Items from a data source
____

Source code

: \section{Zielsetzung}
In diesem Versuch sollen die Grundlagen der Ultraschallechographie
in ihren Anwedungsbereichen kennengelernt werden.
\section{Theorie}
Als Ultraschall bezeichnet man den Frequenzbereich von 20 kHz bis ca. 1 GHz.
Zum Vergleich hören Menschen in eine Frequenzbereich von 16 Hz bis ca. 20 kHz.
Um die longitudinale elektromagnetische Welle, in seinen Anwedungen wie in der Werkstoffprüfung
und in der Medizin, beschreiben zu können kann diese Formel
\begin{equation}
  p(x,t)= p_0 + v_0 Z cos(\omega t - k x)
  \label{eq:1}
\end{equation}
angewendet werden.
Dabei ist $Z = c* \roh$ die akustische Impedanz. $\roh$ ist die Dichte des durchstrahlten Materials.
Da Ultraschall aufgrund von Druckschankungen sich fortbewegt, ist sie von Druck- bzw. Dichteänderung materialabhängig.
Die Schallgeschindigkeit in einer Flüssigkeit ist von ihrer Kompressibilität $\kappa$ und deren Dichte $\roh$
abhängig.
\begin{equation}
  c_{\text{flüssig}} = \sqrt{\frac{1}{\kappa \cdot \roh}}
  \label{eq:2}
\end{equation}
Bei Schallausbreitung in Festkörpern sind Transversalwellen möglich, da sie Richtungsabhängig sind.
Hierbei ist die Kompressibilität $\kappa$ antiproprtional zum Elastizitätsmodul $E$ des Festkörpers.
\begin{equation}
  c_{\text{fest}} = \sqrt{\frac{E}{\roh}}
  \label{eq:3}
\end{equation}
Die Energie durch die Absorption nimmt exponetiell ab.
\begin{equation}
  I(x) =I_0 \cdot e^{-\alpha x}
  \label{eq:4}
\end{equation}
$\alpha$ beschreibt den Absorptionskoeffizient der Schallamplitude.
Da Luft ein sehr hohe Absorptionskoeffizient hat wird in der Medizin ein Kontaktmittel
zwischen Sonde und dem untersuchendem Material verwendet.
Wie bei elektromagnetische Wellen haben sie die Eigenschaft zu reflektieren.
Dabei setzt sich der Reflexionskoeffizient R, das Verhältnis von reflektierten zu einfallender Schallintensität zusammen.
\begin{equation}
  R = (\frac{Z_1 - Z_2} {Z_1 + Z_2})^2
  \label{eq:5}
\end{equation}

____

• [What the exercise asks]:
Transcribe the data above so that every line matches exactly.

• [Result]:
Source code

: \section{Zielsetzung}
In diesem Versuch sollen die Grundlagen der Ultraschallechographie
in ihren Anwedungsbereichen kennengelernt werden.
\section{Theorie}
Als Ultraschall bezeichnet man den Frequenzbereich von 20 kHz bis ca. 1 GHz.
Zum Vergleich hören Menschen in eine Frequenzbereich von 16 Hz bis ca. 20 kHz.
Um die longitudinale elektromagnetische Welle, in seinen Anwedungen wie in der Werkstoffprüfung
und in der Medizin, beschreiben zu können kann diese Formel
\begin{equation}
  p(x,t)= p_0 + v_0 Z cos(\omega t - k x)
  \label{eq:1}
\end{equation}
angewendet werden.
Dabei ist $Z = c* \roh$ die akustische Impedanz. $\roh$ ist die Dichte des durchstrahlten Materials.
Da Ultraschall aufgrund von Druckschankungen sich fortbewegt, ist sie von Druck- bzw. Dichteänderung materialabhängig.
Die Schallgeschindigkeit in einer Flüssigkeit ist von ihrer Kompressibilität $\kappa$ und deren Dichte $\roh$
abhängig.
\begin{equation}
  c_{\text{flüssig}} = \sqrt{\frac{1}{\kappa \cdot \roh}}
  \label{eq:2}
\end{equation}
Bei Schallausbreitung in Festkörpern sind Transversalwellen möglich, da sie Richtungsabhängig sind.
Hierbei ist die Kompressibilität $\kappa$ antiproprtional zum Elastizitätsmodul $E$ des Festkörpers.
\begin{equation}
  c_{\text{fest}} = \sqrt{\frac{E}{\roh}}
  \label{eq:3}
\end{equation}
Die Energie durch die Absorption nimmt exponetiell ab.
\begin{equation}
  I(x) =I_0 \cdot e^{-\alpha x}
  \label{eq:4}
\end{equation}
$\alpha$ beschreibt den Absorptionskoeffizient der Schallamplitude.
Da Luft ein sehr hohe Absorptionskoeffizient hat wird in der Medizin ein Kontaktmittel
zwischen Sonde und dem untersuchendem Material verwendet.
Wie bei elektromagnetische Wellen haben sie die Eigenschaft zu reflektieren.
Dabei setzt sich der Reflexionskoeffizient R, das Verhältnis von reflektierten zu einfallender Schallintensität zusammen.
\begin{equation}
  R = (\frac{Z_1 - Z_2} {Z_1 + Z_2})^2
  \label{eq:5}
\end{equation}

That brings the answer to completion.